日本人はなぜ火葬を選ぶのか 武田至著 講談社 1650円
火葬の歴史、諸外国の葬送事情、火葬場のデザインと設備、日本人の死生観、自分の葬送のための準備などを一般社団法人火葬研代表理事が解説する。



火葬秘史 骨になるまで 伊藤博敏著 小学館 1980円
葬儀と墓の歴史をたどり、天皇家と火葬の関係を掘り下げる。現代の問題として東京の火葬場事情にも切り込む。ジャーナリストの週刊誌連載の書籍化。



こころの道具箱 宮川純ほか著 KADOKAWA 2420円
自分や他者の心を理解するための臨床心理学の知識203項目を簡潔に解説。各種療法やセラピー、ストレスマネジメント、トラウマ支援、脳トレ他。



神輿の社会学 中川尋史著 花伝社 2420円
現代における神輿の機能や可能性を日本神輿協会理事が論じる。神輿を共感資本と捉えて、担ぐ意味、新しい担ぎ手、経済波及効果などを考察する。



世界の神話 平藤喜久子監修 インプレス 2530円
ギリシャ、北欧、エジプト、日本、インド、中国、ケルトなどに伝わる神話の登場人物と物語を紹介。神話をモチーフとする装飾のデザイン例も掲載。

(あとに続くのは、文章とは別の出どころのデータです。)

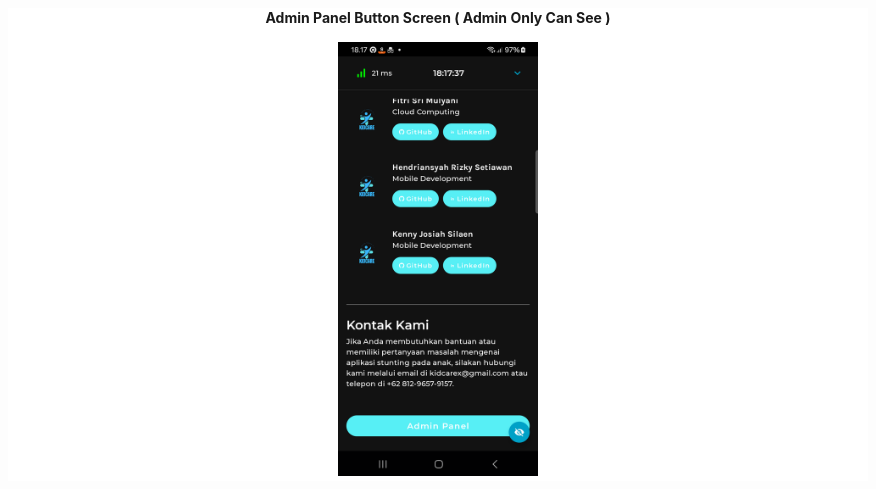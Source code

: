 **<div align="center">Admin Panel Button Screen ( Admin Only Can See )</div>**
<p align="center">
  <img src="./assets/ss/Screenshot_20241209_181739.png" width="200">
</p>
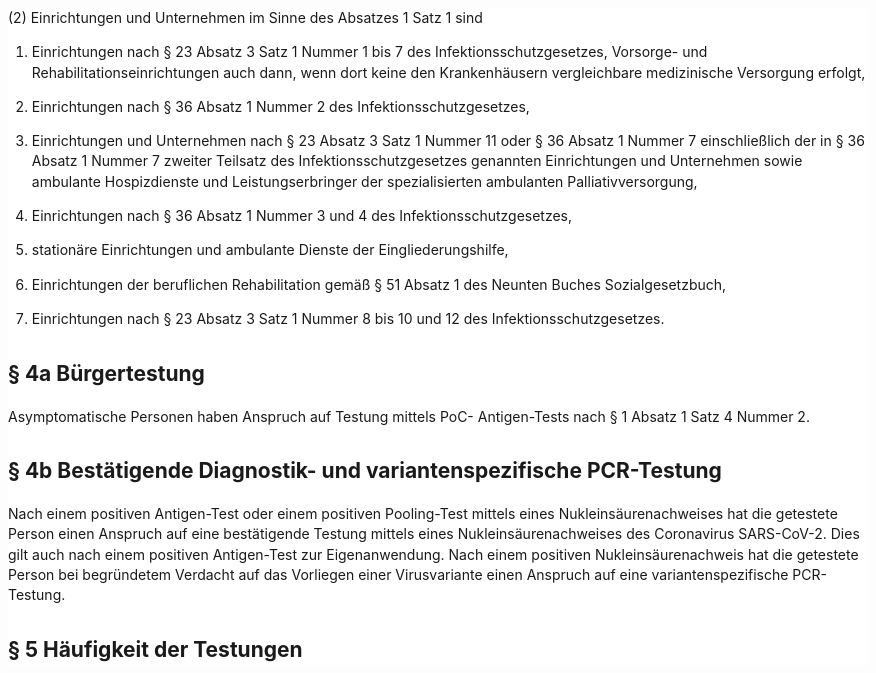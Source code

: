 (2) Einrichtungen und Unternehmen im Sinne des Absatzes 1 Satz 1 sind

1.  Einrichtungen nach § 23 Absatz 3 Satz 1 Nummer 1 bis 7 des
    Infektionsschutzgesetzes, Vorsorge- und Rehabilitationseinrichtungen
    auch dann, wenn dort keine den Krankenhäusern vergleichbare
    medizinische Versorgung erfolgt,


2.  Einrichtungen nach § 36 Absatz 1 Nummer 2 des
    Infektionsschutzgesetzes,


3.  Einrichtungen und Unternehmen nach § 23 Absatz 3 Satz 1 Nummer 11 oder
    § 36 Absatz 1 Nummer 7 einschließlich der in § 36 Absatz 1 Nummer 7
    zweiter Teilsatz des Infektionsschutzgesetzes genannten Einrichtungen
    und Unternehmen sowie ambulante Hospizdienste und Leistungserbringer
    der spezialisierten ambulanten Palliativversorgung,


4.  Einrichtungen nach § 36 Absatz 1 Nummer 3 und 4 des
    Infektionsschutzgesetzes,


5.  stationäre Einrichtungen und ambulante Dienste der
    Eingliederungshilfe,


6.  Einrichtungen der beruflichen Rehabilitation gemäß § 51 Absatz 1 des
    Neunten Buches Sozialgesetzbuch,


7.  Einrichtungen nach § 23 Absatz 3 Satz 1 Nummer 8 bis 10 und 12 des
    Infektionsschutzgesetzes.





## § 4a Bürgertestung

Asymptomatische Personen haben Anspruch auf Testung mittels PoC-
Antigen-Tests nach § 1 Absatz 1 Satz 4 Nummer 2.


## § 4b Bestätigende Diagnostik- und variantenspezifische PCR-Testung

Nach einem positiven Antigen-Test oder einem positiven Pooling-Test
mittels eines Nukleinsäurenachweises hat die getestete Person einen
Anspruch auf eine bestätigende Testung mittels eines
Nukleinsäurenachweises des Coronavirus SARS-CoV-2. Dies gilt auch nach
einem positiven Antigen-Test zur Eigenanwendung. Nach einem positiven
Nukleinsäurenachweis hat die getestete Person bei begründetem Verdacht
auf das Vorliegen einer Virusvariante einen Anspruch auf eine
variantenspezifische PCR-Testung.


## § 5 Häufigkeit der Testungen
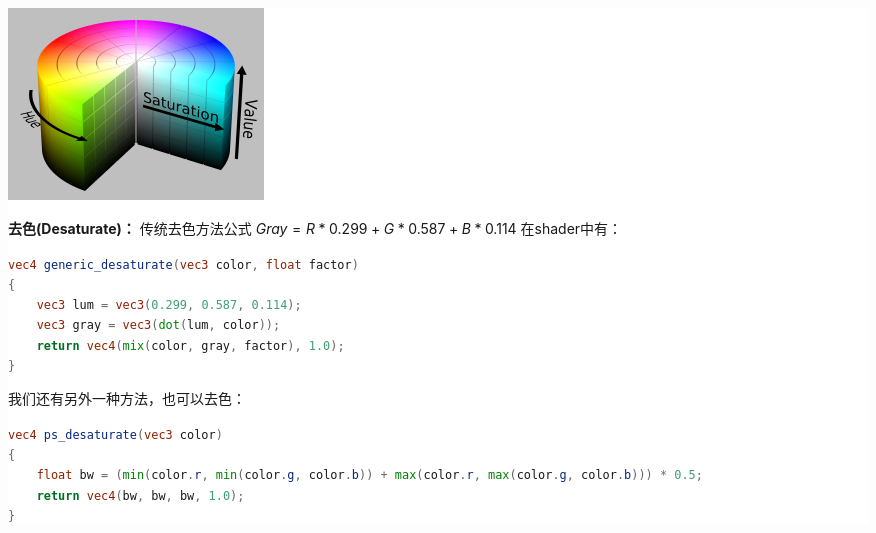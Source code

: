 <img src="img/procedure_approach_learning_1/image-20200513134616238.png" alt="image-20200513134616238" style="zoom:25%;" />

**去色(**Desaturate**)：** 传统去色方法公式  $Gray = R*0.299 + G*0.587 + B*0.114$  在shader中有：

```glsl
vec4 generic_desaturate(vec3 color, float factor)
{
	vec3 lum = vec3(0.299, 0.587, 0.114);
	vec3 gray = vec3(dot(lum, color));
	return vec4(mix(color, gray, factor), 1.0);
}
```

我们还有另外一种方法，也可以去色：

```glsl
vec4 ps_desaturate(vec3 color)
{
    float bw = (min(color.r, min(color.g, color.b)) + max(color.r, max(color.g, color.b))) * 0.5;
    return vec4(bw, bw, bw, 1.0);
}
```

興福寺のひみつ52 興福寺監修 東京美術 2750円
奈良県の法相宗興福寺を知られざる視点から解説する。「阿修羅像はどこにいた?」「悪僧って?」「駅弁も監修」「檀家はない?」ほか全52項目。



御朱印でめぐる関東の百寺 地球の歩き方編集室編 Gakken 1870円
坂東三十三観音を中心に関東の名刹百カ寺の歴史と見所を御朱印の写真と共に紹介。地域別お寺御朱印シリーズ。